DESCRIPTION OF THE TASK:
Each line of the entries below that includes "widget" belongs in your answer.

MATERIAL FOR THE TASK:

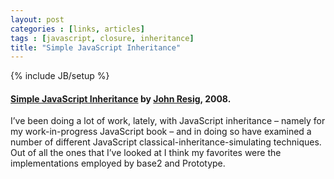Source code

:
 ```yaml
---
layout: post
categories : [links, articles]
tags : [javascript, closure, inheritance]
title: "Simple JavaScript Inheritance"
---
```

{% include JB/setup %}

#### [Simple JavaScript Inheritance] by [John Resig], 2008.

I’ve been doing a lot of work, lately, with JavaScript inheritance – namely for my work-in-progress JavaScript book – and in doing so have examined a number of different JavaScript classical-inheritance-simulating techniques. Out of all the ones that I’ve looked at I think my favorites were the implementations employed by base2 and Prototype.


[Simple JavaScript Inheritance]: http://ejohn.org/blog/simple-javascript-inheritance/
[John Resig]: http://ejohn.org/
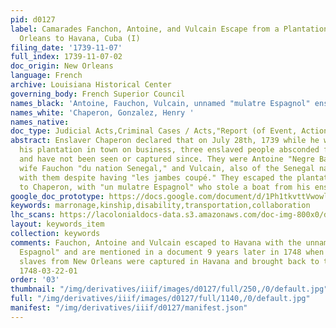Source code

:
 ```yaml
---
pid: d0127
label: Camarades Fanchon, Antoine, and Vulcain Escape from a Plantation below New
  Orleans to Havana, Cuba (I)
filing_date: '1739-11-07'
full_index: 1739-11-07-02
doc_origin: New Orleans
language: French
archive: Louisiana Historical Center
governing_body: French Superior Council
names_black: 'Antoine, Fauchon, Vulcain, unnamed "mulatre Espagnol" enslaved by Gonzalez '
names_white: 'Chaperon, Gonzalez, Henry '
names_native:
doc_type: Judicial Acts,Criminal Cases / Acts,"Report (of Event, Action, Crime, etc.)"
abstract: Enslaver Chaperon declared that on July 28th, 1739 while he was away from
  his plantation in town on business, three enslaved people absconded from his plantation
  and have not been seen or captured since. They were Antoine "Negre Bambara," his
  wife Fauchon "du nation Senegal," and Vulcain, also of the Senegal nation, who escaped
  with them despite having "les jambes coupé." They escaped the plantation, according
  to Chaperon, with "un mulatre Espagnol" who stole a boat from his enslaver Gonzalez.
google_doc_prototype: https://docs.google.com/document/d/1Ph1tkvttVwowlK1eCWi_VA9GUK4mLLNe5ZrvTYAAxHw/edit?usp=share_link
keywords: marronage,kinship,disability,transportation,collaboration
lhc_scans: https://lacolonialdocs-data.s3.amazonaws.com/doc-img-800x0/doc-img-137003.jpg
layout: keywords_item
collection: keywords
comments: Fauchon, Antoine and Vulcain escaped to Havana with the unnamed "mulatre
  Espagnol" and are mentioned in a document 9 years later in 1748 when two fugitive
  slaves from New Orleans were captured in Havana and brought back to the city-- see
  1748-03-22-01
order: '03'
thumbnail: "/img/derivatives/iiif/images/d0127/full/250,/0/default.jpg"
full: "/img/derivatives/iiif/images/d0127/full/1140,/0/default.jpg"
manifest: "/img/derivatives/iiif/d0127/manifest.json"
---
```

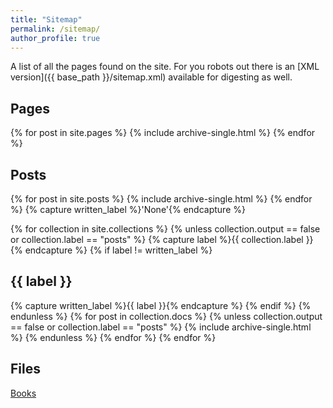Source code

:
 ```yaml
---
title: "Sitemap"
permalink: /sitemap/
author_profile: true
---
```


A list of all the pages found on the site. For you robots out there is an [XML version]({{ base_path }}/sitemap.xml) available for digesting as well.

<h2>Pages</h2>
{% for post in site.pages %}
  {% include archive-single.html %}
{% endfor %}

<h2>Posts</h2>
{% for post in site.posts %} {% include archive-single.html %} {% endfor %}
{% capture written_label %}'None'{% endcapture %}

{% for collection in site.collections %} {% unless collection.output == false or collection.label == "posts" %} {% capture label %}{{ collection.label }}{% endcapture %} {% if label != written_label %}

<h2>{{ label }}</h2>
{% capture written_label %}{{ label }}{% endcapture %} {% endif %} {% endunless %} {% for post in collection.docs %} {% unless collection.output == false or collection.label == "posts" %} {% include archive-single.html %} {% endunless %} {% endfor %} {% endfor %}

<h2>Files</h2>
<a href="http://www.antoinesoetewey.com/files/booklist.html" target="_blank">Books</a>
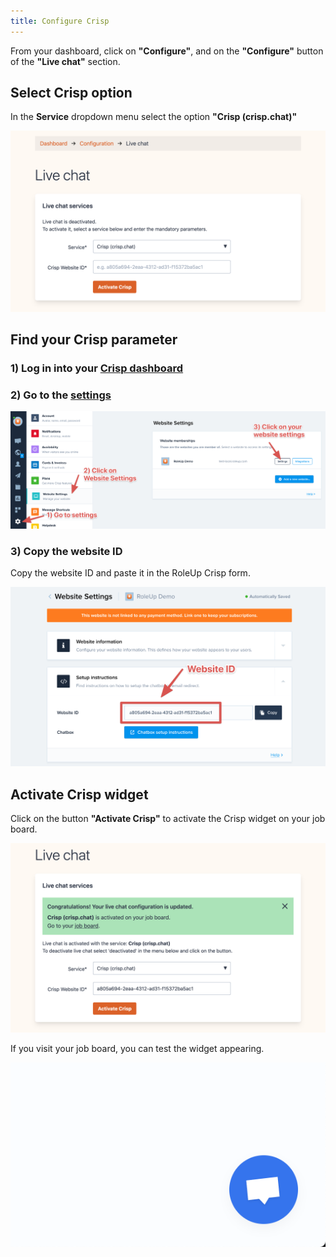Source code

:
 ```yaml
---
title: Configure Crisp
---
```


From your dashboard, click on **"Configure"**, and on the **"Configure"** button of the **"Live chat"** section.

## Select Crisp option

In the **Service** dropdown menu select the option **"Crisp (crisp.chat)"**

![Live chat tawk.to](/img/live-chat-crisp-v0.9.138.png)

## Find your Crisp parameter

### 1) Log in into your  [Crisp dashboard](https://app.crisp.chat/initiate/login/)
### 2) Go to the [settings](https://app.crisp.chat/settings/)

![Crisp website settings](/img/crisp-website-settings-2021-01-23.png)

### 3) Copy the website ID

Copy the website ID and paste it in the RoleUp Crisp form.

![Crisp website ID](/img/crisp-website-id-2021-01-23.png)

## Activate Crisp widget

Click on the button **"Activate Crisp"** to activate the Crisp widget on your job board.

![Crisp activation](/img/live-chat-crisp-save-v0.9.138.png)

If you visit your job board, you can test the widget appearing.

![Crisp widget](/img/crisp-widget-2021-01-23.png)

ANSWER FOR THIS EXERCISE:
## Activate Crisp widget
Click on the button **"Activate Crisp"** to activate the Crisp widget on your job board.
If you visit your job board, you can test the widget appearing.
![Crisp widget](/img/crisp-widget-2021-01-23.png)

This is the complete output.